The analysis of molecular variance, AMOVA (Excoffier et al.,
1992) was used to measure the variation in allelic frequencies for each
locus among populations of turtles inhabiting different rivers and
streams from the sampled drainage. Gene flow (Nm) was estimated from F-statistics, FST,
as a measure of the genetic interaction among populations, indicating
the number of immigrants per population per generation (Slatkin, 1985,
1987).
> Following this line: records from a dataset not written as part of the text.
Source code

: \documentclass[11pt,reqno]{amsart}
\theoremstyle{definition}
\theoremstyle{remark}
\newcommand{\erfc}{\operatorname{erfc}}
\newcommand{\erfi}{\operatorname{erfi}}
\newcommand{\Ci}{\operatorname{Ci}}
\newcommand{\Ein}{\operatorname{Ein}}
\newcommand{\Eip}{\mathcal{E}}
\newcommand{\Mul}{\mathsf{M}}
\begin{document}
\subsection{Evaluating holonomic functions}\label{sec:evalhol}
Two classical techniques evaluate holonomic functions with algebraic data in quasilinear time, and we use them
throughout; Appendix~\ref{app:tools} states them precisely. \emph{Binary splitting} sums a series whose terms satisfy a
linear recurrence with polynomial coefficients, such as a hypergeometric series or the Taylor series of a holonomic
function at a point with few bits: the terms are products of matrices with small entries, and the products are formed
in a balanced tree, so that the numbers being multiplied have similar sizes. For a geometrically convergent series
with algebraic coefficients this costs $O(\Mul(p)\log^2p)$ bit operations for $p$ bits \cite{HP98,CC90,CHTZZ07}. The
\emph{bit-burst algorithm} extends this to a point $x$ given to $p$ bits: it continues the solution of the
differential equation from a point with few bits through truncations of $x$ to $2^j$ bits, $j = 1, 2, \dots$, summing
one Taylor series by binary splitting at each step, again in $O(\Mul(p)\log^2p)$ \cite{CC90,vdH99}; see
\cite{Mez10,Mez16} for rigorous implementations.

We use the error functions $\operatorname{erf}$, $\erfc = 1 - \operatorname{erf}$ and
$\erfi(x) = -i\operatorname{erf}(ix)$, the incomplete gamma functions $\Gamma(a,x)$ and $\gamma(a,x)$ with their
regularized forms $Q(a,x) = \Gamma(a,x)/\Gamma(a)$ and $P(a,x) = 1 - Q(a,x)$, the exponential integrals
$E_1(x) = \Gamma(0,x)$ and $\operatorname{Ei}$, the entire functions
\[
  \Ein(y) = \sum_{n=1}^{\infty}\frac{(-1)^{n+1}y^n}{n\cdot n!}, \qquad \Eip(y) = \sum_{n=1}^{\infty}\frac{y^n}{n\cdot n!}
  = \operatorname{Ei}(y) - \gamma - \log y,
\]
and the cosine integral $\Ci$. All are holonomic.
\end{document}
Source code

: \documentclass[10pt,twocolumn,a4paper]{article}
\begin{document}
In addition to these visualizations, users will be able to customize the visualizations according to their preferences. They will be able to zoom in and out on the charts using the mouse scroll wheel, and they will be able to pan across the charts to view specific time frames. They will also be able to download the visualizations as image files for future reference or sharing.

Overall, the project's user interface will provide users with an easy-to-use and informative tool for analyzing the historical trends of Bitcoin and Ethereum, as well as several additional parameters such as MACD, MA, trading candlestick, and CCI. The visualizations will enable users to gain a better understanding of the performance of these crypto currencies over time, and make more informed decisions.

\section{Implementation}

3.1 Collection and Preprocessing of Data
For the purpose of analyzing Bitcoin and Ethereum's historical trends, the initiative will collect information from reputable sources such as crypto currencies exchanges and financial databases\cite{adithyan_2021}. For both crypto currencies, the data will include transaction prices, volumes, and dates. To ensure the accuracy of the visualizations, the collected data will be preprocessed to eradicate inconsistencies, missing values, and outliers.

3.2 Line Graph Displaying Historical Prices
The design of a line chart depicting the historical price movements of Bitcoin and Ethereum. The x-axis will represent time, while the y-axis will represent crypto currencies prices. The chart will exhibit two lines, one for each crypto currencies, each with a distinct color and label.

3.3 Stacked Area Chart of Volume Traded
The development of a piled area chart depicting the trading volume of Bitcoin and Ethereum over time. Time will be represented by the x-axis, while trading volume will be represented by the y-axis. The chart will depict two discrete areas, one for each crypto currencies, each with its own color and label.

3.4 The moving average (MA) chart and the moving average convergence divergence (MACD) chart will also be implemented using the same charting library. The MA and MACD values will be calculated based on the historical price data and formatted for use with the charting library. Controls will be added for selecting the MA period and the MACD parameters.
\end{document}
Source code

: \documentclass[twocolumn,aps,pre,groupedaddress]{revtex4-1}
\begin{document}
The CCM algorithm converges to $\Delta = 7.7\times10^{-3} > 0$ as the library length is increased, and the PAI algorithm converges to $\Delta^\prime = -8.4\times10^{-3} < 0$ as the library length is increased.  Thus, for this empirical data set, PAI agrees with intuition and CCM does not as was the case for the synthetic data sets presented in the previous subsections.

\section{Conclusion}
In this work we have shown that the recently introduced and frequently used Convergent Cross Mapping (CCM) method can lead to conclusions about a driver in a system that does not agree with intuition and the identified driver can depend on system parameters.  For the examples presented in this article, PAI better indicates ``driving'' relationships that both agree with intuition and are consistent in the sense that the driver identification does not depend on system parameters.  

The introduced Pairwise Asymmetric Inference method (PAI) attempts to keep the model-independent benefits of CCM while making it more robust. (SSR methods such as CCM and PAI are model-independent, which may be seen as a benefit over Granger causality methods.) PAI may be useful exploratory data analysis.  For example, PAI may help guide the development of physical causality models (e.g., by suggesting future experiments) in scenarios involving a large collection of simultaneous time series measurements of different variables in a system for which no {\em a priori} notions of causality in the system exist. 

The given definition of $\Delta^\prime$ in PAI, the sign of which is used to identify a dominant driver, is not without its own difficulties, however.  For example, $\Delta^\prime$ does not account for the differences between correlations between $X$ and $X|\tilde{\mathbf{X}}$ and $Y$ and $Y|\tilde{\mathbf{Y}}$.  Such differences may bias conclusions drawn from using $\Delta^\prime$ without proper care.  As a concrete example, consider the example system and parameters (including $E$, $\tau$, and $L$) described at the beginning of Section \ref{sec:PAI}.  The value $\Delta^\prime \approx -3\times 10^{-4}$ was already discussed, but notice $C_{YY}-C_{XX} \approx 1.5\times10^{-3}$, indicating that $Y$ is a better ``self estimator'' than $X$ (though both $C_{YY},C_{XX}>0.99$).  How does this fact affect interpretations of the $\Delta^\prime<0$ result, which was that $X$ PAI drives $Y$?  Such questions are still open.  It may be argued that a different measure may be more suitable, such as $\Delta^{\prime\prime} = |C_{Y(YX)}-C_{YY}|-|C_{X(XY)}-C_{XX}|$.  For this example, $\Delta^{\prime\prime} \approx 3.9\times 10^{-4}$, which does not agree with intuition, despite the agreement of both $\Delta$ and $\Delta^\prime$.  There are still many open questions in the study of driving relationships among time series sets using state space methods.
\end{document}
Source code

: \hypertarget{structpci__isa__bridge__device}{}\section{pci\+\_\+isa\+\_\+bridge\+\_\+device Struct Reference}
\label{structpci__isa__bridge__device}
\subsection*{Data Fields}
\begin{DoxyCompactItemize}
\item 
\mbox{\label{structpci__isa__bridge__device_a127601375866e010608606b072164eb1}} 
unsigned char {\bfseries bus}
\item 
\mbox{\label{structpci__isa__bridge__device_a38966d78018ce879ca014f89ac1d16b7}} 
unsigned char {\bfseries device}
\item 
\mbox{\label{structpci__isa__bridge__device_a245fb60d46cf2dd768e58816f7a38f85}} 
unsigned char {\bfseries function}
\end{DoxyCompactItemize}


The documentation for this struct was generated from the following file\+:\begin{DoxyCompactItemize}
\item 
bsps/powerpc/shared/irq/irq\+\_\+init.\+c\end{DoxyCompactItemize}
We used the formula FST = 1/(4Nm + 1), where N is the local population size and m
is the average rate of immigration. For this estimate, we assumed
neutrality, negligible mutation and a stepping-stone population
structure model (Kimura and Weiss, 1964). This assumption was crucial
because the relation of FST to underlying
microevolutionary parameters changes with different models of
population structure (Slatkin, 1985, 1987). Contingency chi-square
values were calculated to determine whether FST estimates varied from zero (significant population differentiation), using the formula c2 = 2N FST(k-1), where N is the total sample size, and k is the number of alleles; df = (k-1)(m-1), where m is the number of samples (in this case, the number of sites within sampled drainage) (Johnson and Black, 1991).